Francis Fukuyama

  • Contemporary populism has increasingly become a global trend. Renowned scholar, Stanford Professor Francis Fukuyama, reflects on this trend, the reasons for this rise in global populism and discusses the consequences there of.
  • Fukuyama argues that it is helpful to distinguish between three broad aspects of populism and to recognize the differences between them. Namely: economic, charismatic, and ethnic/racial populism.
  • The conventional wisdom is that this is a “backlash against globalisation” as a result of lower skilled people in rich countries losing out to cheaper labour in poor countries. But this does not explain why right-wing populism, rather than left-wing populism (which has been in global decline), has made gains.
  • Fukuyama believes that the issue of identity is crucial here.
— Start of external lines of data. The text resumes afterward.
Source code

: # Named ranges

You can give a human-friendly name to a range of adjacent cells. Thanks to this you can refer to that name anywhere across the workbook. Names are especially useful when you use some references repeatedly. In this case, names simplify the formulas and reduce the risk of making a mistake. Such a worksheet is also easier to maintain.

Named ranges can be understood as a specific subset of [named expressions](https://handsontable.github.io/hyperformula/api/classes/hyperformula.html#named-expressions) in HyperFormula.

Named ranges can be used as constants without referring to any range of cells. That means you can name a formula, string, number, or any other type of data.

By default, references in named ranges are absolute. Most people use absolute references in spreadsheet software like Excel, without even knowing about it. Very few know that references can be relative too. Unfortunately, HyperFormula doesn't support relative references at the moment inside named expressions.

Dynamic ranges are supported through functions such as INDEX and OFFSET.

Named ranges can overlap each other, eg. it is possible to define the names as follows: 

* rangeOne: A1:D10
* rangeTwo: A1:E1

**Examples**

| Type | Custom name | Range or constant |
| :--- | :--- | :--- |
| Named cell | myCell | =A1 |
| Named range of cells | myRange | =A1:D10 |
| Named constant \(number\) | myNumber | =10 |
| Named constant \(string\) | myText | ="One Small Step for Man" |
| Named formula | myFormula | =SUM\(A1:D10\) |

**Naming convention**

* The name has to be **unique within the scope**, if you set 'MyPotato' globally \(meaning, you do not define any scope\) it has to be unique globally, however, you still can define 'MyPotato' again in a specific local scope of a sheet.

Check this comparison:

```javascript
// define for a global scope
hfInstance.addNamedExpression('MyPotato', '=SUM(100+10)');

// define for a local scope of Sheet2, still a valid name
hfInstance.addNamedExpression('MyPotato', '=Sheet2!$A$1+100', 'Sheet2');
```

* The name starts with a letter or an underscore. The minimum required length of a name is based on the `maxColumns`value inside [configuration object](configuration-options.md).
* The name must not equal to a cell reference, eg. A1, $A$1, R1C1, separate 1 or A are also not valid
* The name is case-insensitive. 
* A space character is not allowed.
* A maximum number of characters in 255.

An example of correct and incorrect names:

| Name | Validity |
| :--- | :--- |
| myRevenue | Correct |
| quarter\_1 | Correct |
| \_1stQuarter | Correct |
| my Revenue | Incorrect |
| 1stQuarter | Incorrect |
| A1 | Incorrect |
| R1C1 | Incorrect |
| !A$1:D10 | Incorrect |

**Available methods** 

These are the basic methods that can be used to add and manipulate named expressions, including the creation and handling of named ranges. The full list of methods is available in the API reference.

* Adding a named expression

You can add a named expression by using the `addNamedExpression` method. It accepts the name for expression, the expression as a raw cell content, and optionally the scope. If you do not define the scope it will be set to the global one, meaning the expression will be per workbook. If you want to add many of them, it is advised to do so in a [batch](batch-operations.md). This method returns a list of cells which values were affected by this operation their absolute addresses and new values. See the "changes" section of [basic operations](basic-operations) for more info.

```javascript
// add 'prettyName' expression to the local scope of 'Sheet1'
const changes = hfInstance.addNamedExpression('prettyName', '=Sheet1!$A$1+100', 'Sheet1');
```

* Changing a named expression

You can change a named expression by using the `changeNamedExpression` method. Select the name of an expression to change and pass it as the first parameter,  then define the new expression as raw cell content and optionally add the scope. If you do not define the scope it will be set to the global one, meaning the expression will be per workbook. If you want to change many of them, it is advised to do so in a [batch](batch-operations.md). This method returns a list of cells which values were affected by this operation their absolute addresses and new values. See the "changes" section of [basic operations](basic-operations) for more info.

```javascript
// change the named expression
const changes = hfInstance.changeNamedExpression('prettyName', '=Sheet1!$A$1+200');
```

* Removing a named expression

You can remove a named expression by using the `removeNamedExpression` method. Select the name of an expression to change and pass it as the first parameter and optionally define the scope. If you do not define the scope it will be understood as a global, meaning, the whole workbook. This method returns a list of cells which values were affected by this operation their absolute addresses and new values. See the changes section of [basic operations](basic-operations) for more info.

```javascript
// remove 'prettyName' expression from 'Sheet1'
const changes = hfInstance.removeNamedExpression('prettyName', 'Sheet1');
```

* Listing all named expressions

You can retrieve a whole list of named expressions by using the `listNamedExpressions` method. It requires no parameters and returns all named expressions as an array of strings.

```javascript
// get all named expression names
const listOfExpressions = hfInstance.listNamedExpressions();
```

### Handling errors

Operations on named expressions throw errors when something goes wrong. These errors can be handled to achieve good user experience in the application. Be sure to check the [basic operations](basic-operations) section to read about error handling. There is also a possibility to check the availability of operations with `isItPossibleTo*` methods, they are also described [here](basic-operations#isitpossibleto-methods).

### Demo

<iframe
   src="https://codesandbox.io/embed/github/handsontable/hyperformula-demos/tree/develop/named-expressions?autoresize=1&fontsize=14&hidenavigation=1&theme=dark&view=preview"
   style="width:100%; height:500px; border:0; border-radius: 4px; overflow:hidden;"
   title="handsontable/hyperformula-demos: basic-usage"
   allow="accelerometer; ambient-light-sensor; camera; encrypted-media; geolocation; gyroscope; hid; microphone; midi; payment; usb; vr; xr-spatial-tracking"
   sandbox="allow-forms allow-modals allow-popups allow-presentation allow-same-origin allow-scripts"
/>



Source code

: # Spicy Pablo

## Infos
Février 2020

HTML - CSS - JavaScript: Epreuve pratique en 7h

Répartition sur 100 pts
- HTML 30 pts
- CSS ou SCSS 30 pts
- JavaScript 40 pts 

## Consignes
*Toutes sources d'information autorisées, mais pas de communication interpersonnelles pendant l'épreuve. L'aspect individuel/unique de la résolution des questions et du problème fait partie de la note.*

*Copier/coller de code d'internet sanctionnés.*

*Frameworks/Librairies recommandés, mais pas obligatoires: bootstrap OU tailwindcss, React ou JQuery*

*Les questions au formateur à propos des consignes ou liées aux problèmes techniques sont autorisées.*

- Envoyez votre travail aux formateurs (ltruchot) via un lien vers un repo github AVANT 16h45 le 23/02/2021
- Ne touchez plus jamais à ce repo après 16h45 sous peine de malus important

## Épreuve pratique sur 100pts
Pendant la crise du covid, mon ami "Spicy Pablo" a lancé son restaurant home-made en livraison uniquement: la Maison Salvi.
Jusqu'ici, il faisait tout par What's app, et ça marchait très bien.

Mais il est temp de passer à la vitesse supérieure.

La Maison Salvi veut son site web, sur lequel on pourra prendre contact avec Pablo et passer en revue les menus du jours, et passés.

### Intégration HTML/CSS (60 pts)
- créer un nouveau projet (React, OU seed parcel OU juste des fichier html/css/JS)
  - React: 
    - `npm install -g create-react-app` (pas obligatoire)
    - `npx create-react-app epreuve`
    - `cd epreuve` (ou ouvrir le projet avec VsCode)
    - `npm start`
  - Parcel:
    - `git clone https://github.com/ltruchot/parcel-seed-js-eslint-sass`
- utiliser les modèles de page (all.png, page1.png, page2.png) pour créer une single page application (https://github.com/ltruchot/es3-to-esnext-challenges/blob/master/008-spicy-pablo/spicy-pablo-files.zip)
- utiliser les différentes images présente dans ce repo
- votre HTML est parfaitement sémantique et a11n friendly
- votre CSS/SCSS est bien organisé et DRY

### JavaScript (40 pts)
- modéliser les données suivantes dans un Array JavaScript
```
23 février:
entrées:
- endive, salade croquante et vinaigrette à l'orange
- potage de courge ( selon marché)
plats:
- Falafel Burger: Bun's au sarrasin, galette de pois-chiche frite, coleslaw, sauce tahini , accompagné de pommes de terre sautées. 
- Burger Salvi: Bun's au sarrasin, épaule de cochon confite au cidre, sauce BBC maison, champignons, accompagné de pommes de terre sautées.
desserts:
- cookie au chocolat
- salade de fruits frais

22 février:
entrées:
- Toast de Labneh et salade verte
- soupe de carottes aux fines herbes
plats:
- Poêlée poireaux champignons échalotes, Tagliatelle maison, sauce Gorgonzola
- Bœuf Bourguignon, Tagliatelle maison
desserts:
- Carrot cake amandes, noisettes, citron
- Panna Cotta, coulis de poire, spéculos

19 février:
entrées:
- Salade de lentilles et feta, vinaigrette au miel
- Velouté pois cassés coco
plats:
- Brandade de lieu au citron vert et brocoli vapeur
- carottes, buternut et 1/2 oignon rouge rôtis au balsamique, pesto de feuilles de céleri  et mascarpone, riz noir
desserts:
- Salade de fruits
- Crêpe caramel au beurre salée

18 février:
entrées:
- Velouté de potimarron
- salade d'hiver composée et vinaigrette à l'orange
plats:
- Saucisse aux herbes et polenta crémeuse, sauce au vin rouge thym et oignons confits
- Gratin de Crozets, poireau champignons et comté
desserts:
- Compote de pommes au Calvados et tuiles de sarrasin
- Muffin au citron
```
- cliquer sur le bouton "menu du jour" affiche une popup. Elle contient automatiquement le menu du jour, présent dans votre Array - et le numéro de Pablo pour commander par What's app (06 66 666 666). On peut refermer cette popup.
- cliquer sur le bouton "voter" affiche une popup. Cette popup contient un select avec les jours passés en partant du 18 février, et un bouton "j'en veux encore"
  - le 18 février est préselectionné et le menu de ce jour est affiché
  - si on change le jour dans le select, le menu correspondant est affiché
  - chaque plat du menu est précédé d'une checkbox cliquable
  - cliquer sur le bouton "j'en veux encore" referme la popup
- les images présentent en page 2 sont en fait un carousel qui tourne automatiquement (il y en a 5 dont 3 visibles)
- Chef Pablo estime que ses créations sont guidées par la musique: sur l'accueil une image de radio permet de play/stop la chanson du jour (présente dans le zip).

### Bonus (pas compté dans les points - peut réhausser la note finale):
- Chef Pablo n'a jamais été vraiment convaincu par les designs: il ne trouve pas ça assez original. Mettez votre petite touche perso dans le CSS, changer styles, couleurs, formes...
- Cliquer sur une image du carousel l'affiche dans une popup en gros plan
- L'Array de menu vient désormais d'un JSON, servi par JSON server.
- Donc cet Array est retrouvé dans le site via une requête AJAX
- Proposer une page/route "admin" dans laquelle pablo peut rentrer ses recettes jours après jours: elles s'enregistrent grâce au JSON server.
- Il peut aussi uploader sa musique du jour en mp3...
The pain of poverty for the poor is often constituted by a feeling of invisibility: a sense that the wealthy and privileged did not recognise a poor person as a fellow human-being.
  • Fukuyama believes that this yearning for recognition may well be a common factor linking all three dimensions of populism.
  • Fukuyama believes that this yearning for recognition may well be a common factor linking all three dimensions of populism.
  • The consequences of this may be very damaging. If politics is dominated by issues of identity and resentment, and if the idea that your identity is something that you are essentially born with and that these are in conflict with other identities, then politics becomes much angrier and it becomes very difficult to have sensible debates about what policies to pursue.